## TO DO
Up to and including the line with "for Cross-Disciplinary Collaboration", please reproduce the lines below exactly, beginning with the first.

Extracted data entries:
= = = = =

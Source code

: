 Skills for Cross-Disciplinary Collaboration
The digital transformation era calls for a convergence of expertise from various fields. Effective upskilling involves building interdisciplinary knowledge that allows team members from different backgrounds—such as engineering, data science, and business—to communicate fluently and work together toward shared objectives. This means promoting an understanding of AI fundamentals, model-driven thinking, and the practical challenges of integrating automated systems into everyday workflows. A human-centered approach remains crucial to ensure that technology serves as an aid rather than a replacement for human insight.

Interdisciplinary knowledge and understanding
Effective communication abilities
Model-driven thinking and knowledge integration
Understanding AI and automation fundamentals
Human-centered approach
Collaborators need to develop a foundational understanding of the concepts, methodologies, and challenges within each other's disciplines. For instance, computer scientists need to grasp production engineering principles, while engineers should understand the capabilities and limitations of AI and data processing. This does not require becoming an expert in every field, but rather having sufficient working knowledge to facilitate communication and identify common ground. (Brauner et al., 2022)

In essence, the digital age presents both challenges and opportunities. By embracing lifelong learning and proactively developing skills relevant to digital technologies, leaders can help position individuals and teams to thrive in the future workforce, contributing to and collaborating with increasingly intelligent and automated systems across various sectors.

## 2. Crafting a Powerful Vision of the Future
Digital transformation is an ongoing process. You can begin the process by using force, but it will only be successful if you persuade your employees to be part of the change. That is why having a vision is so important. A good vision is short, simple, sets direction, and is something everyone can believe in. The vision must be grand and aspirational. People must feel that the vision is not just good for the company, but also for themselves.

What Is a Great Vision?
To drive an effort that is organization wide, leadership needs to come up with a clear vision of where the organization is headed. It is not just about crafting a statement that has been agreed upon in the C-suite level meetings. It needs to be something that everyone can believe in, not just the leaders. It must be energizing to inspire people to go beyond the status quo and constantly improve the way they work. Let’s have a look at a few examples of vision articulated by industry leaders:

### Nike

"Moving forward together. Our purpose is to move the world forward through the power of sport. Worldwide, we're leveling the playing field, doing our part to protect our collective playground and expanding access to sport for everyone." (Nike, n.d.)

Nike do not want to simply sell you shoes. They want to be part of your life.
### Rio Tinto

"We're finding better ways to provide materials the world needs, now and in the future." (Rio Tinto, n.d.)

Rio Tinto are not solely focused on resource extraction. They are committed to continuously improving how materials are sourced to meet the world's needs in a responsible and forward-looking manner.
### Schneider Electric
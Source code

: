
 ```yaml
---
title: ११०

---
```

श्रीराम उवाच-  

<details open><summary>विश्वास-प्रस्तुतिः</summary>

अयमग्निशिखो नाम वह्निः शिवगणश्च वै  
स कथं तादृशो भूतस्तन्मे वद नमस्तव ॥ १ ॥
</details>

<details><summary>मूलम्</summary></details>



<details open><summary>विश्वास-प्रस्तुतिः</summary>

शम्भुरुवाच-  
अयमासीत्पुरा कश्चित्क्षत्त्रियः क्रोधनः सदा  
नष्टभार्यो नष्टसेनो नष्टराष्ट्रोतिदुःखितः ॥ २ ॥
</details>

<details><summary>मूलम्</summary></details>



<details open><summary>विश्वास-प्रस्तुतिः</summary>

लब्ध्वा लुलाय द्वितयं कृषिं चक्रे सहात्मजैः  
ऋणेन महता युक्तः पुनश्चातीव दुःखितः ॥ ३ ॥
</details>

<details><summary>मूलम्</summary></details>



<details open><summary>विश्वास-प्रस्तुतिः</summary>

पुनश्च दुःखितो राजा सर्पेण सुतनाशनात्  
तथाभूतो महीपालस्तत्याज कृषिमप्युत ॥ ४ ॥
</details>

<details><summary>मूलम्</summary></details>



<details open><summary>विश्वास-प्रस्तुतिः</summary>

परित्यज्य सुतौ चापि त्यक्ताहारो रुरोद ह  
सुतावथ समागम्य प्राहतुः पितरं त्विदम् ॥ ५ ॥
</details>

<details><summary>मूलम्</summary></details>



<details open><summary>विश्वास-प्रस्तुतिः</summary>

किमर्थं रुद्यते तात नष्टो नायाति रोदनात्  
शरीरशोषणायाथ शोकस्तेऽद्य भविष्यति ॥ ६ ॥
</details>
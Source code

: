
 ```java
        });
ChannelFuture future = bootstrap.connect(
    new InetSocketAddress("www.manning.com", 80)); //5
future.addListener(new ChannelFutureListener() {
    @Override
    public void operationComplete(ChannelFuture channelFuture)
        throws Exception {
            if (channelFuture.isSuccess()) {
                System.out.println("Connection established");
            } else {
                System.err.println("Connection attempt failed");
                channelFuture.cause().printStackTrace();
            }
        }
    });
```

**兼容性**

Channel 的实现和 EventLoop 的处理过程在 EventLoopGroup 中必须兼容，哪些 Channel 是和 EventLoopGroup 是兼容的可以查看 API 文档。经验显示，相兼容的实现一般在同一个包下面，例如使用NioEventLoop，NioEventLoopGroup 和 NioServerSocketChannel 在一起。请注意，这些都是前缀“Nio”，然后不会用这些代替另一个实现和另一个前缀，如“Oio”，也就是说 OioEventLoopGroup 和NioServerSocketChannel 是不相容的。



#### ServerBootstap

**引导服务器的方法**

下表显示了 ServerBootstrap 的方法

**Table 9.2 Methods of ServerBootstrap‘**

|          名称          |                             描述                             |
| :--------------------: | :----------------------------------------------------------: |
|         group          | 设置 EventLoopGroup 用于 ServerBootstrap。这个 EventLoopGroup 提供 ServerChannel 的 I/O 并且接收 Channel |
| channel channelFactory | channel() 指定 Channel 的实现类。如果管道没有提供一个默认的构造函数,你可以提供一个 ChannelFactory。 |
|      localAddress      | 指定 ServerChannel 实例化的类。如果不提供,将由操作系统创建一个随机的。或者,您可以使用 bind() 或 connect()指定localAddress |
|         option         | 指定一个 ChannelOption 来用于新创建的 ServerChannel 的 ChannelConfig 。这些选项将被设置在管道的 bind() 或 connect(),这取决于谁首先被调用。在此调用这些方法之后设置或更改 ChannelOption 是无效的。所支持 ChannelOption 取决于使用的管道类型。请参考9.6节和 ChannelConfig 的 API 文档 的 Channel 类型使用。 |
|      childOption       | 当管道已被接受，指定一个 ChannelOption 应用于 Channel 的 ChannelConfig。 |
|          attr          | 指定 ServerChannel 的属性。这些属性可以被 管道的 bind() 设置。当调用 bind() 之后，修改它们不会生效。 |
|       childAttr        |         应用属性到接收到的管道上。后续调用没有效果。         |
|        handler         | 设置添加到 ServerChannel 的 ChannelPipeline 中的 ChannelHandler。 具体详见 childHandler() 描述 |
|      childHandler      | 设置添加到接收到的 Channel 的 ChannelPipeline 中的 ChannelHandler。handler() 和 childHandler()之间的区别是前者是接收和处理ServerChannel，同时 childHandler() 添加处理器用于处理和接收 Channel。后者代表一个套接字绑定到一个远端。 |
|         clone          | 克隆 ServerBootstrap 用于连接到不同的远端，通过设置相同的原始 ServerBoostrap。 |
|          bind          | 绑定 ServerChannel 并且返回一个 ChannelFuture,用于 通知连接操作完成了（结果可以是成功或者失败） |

= = = = =

## SOLUTION
Source code

: Skills for Cross-Disciplinary Collaboration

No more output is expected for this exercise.